** ENTRIES SUPPLIED follows **

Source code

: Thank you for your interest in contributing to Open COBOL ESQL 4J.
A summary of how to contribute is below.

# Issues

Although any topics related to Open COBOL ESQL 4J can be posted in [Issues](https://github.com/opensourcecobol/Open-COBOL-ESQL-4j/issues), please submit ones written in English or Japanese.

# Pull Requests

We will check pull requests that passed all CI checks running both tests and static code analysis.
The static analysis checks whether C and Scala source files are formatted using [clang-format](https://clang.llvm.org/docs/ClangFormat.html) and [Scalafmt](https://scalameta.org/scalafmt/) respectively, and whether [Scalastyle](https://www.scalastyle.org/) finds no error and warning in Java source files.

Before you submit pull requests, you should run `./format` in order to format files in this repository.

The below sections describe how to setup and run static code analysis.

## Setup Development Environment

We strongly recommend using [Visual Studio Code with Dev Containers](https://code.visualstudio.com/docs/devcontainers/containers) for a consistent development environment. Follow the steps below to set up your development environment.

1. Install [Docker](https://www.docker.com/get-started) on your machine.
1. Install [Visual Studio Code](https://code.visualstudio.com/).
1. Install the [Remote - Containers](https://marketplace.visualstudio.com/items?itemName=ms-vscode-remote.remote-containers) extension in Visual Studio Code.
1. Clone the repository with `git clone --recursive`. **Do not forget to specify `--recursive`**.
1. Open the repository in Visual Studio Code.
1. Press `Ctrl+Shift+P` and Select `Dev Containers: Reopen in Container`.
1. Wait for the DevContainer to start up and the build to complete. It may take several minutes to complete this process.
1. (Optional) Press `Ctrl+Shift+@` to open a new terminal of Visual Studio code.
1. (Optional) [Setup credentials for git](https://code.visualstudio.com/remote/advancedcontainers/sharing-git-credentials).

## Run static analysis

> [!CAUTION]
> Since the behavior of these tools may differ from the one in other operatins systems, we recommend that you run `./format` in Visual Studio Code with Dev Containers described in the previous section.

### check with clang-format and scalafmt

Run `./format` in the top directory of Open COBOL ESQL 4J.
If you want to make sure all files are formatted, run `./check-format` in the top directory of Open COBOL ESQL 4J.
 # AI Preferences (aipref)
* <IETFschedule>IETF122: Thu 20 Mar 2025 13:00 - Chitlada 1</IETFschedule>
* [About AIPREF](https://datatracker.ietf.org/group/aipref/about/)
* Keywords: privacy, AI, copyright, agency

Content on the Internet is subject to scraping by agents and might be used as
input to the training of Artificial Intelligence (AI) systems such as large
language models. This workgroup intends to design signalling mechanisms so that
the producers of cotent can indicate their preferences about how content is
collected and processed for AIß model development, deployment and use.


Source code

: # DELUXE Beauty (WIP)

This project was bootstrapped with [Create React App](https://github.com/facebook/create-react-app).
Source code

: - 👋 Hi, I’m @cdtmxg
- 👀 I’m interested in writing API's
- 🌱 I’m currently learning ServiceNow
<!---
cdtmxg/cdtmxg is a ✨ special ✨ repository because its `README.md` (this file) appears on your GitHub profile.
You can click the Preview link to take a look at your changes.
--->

** End of ENTRIES SUPPLIED **

The word "recommend" may appear in several lines of the data; copy every line where it does.

We strongly recommend using [Visual Studio Code with Dev Containers](https://code.visualstudio.com/docs/devcontainers/containers) for a consistent development environment. Follow the steps below to set up your development environment.
> Since the behavior of these tools may differ from the one in other operatins systems, we recommend that you run `./format` in Visual Studio Code with Dev Containers described in the previous section.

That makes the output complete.